What needs to be done:
Lines, not repeats, are what count: give the number of lines below that hold "vill", and nothing more.

Entries taken from a collection
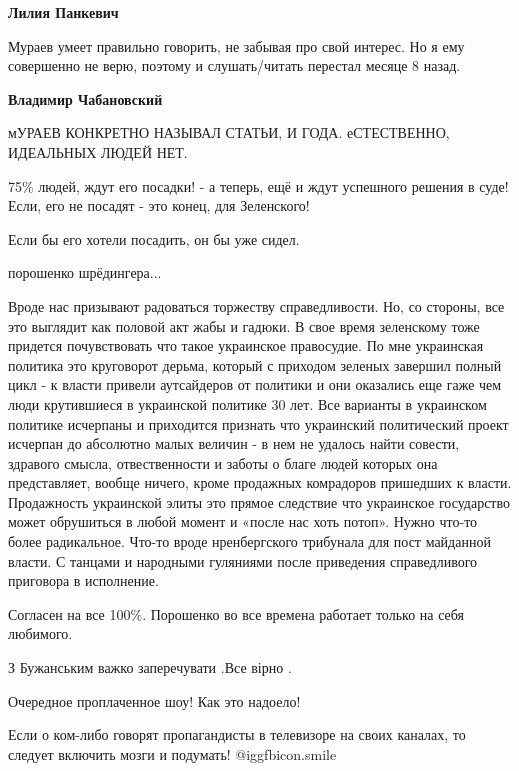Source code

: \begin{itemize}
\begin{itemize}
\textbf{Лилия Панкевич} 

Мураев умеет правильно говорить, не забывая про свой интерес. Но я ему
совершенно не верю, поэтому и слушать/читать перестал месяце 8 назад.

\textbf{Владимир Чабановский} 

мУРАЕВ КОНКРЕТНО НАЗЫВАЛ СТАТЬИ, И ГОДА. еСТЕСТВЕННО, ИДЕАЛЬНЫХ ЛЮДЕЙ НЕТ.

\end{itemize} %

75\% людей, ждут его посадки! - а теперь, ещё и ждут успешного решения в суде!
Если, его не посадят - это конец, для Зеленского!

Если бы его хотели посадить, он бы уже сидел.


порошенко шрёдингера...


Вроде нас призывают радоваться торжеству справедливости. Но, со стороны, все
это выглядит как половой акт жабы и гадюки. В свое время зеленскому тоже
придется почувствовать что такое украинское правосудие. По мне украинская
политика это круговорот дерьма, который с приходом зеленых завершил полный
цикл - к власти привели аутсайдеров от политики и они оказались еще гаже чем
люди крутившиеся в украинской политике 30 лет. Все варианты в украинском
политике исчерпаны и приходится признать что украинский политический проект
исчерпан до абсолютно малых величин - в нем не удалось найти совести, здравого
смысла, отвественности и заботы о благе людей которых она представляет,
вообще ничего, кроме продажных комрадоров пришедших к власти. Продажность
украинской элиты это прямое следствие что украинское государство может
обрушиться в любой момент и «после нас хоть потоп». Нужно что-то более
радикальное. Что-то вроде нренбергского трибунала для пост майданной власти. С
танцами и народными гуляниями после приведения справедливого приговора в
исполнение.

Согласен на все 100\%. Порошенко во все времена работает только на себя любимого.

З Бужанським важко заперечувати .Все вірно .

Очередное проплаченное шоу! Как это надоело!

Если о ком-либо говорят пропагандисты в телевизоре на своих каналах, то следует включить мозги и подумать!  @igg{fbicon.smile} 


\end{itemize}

...

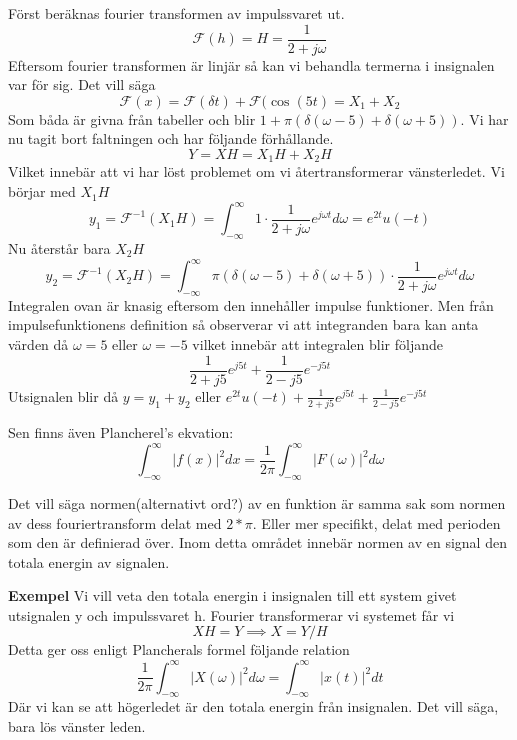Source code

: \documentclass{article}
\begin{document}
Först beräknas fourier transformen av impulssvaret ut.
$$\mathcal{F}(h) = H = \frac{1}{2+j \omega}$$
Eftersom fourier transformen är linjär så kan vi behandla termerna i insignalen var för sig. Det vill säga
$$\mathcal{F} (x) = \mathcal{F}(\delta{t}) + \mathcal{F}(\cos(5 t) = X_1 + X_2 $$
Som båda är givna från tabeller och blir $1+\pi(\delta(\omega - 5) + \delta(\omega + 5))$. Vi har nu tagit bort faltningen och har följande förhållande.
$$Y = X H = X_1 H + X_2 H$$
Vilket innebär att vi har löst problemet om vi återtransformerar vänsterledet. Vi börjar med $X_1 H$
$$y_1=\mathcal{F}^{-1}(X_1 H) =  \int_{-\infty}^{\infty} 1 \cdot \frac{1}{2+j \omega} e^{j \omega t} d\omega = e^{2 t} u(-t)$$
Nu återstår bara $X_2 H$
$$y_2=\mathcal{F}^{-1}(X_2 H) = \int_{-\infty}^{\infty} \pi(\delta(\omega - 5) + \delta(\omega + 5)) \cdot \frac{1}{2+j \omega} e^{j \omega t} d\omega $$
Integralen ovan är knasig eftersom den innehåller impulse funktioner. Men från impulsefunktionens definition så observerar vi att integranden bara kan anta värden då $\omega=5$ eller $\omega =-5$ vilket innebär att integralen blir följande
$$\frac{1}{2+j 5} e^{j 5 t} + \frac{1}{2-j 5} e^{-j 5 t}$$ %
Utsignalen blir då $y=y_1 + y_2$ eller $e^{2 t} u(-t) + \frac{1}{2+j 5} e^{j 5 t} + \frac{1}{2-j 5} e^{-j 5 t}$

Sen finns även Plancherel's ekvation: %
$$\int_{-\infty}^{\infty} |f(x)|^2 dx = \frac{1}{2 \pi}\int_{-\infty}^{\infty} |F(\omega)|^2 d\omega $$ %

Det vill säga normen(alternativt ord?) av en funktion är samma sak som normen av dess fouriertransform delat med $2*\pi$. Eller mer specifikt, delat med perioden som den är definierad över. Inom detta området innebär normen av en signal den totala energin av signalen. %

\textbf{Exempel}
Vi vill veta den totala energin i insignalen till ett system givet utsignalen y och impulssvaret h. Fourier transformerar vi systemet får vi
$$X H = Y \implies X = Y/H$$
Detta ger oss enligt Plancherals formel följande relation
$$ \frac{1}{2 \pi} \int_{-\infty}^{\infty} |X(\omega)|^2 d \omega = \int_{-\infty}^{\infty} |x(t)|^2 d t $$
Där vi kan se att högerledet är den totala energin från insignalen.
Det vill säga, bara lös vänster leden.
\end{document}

Answer for this exercise:
4